Necrân Hey’eti

195

Bunlar arasında, on dördü eşraftan olmak üzere toplam altmış kişilik bir hey’etle Medine’ye gelen Necrân grubu ayrıca dikkat çekiyordu. Efendimiz (sallallahu aleyhi ve sellem) onlara mektup yazmış ve:

– Ben sizi, kullara kulluğu bırakıp da Allah’a ibadet etmeye, insanların yakınlığını bir kenara bırakıp da Allah’ın velâyetine davet ediyorum; şâyet kabul etmezseniz cizye verirsiniz. Bunu da kabullenmezseniz, bilin ki bu, sizin için savaş sebebidir! Vesselam, diyerek maksadını ifade etmişti.

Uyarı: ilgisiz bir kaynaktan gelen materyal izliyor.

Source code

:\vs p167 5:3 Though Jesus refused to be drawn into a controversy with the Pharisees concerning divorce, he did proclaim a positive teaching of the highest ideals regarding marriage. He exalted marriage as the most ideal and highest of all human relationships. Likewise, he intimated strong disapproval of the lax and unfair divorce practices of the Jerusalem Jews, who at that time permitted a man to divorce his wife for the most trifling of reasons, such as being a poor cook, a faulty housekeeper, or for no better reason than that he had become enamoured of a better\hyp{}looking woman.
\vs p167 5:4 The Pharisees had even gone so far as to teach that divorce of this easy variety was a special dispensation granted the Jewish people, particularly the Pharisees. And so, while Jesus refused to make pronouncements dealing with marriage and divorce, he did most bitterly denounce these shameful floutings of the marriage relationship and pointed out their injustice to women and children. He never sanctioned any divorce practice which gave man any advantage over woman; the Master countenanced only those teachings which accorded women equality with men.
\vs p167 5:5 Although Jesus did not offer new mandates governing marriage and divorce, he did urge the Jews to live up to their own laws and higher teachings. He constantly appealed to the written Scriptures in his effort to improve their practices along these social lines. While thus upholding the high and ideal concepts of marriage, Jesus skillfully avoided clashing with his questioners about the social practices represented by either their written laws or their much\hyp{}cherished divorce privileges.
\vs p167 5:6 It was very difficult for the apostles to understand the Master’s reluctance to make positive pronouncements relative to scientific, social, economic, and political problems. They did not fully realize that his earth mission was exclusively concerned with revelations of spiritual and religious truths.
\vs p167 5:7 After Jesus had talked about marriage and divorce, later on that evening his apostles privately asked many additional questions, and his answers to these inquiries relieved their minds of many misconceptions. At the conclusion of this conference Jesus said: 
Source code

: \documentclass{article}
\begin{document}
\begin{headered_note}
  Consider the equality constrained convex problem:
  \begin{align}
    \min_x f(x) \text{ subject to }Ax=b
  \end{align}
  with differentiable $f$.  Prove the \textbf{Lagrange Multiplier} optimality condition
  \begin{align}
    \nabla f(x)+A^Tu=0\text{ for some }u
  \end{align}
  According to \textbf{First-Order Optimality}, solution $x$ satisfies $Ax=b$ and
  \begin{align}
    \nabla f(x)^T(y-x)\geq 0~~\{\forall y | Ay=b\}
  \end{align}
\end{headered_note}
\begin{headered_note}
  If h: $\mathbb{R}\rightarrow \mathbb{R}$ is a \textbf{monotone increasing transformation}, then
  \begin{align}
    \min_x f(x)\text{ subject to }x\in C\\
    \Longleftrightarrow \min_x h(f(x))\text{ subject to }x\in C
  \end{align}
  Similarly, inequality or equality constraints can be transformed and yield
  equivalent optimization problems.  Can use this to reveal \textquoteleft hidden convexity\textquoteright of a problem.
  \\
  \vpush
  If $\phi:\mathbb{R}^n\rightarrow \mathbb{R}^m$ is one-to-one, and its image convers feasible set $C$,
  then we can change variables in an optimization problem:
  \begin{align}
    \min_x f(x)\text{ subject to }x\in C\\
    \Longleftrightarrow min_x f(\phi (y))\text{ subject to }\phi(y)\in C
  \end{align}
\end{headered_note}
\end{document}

İşte, Allah Resûlü’nün bu mektubundan sonra Necrânlılar, meseleyi kendi aralarında müzakere etmiş ve bir hey’et göndererek durumu netleştirmelerini istemişlerdi. Şimdi ise onlar, üstlerinde ipek elbiseler giyip parmaklarına da altın yüzükler takmış olarak şair, vezir ve din adamlarıyla birlikte Medine’ye gelmişlerdi. Mescid-i Nebevî’ye girince doğu cihetine dönmüş ve duaya durup namaz kılmaya başlamışlardı. Ashâb için bu, büyük bir yanlıştı; Resûlullah’ın mescidinde yanlış bir kıbleye dönülür müydü hiç! Hemen müdahale etmek istemişlerdi. Onların bu hâlini gören hoşgörü insanı Allah Resûlü ise:

– Onları kendi hâllerine bırakın, diyecek ve ashâbını ikaz edecekti. İbadetlerini rahatlık içinde eda ettikten sonra da gelip Efendimiz’e selam vermişlerdi; selamlarını alan Efendiler Efendisi onları İslâm’a davet edecek, ancak onlar:

– Biz, sizden önce de zaten Müslüman’dık, diyerek bu davete icabet etmeyeceklerdi. Efendimiz (sallallahu aleyhi ve sellem) onlara:

– Sizi Müslüman olmaktan alıkoyan üç şey; haça ibadet etmeniz, domuz eti yemeniz ve Allah’a oğul isnat etmenizdir, diyecekti. Mescid-i Nebevî’de büyük bir gürültü kopmuştu; en temel meselelerini dile getiren Allah Resûlü’nün bu yaklaşımından hiç hoşlanmamışlardı! Efendimiz (sallallahu aleyhi ve sellem) onlara Kur’ân okuyor ve yalan yanlış anlayışlarını tadil etmeye çalışıyordu.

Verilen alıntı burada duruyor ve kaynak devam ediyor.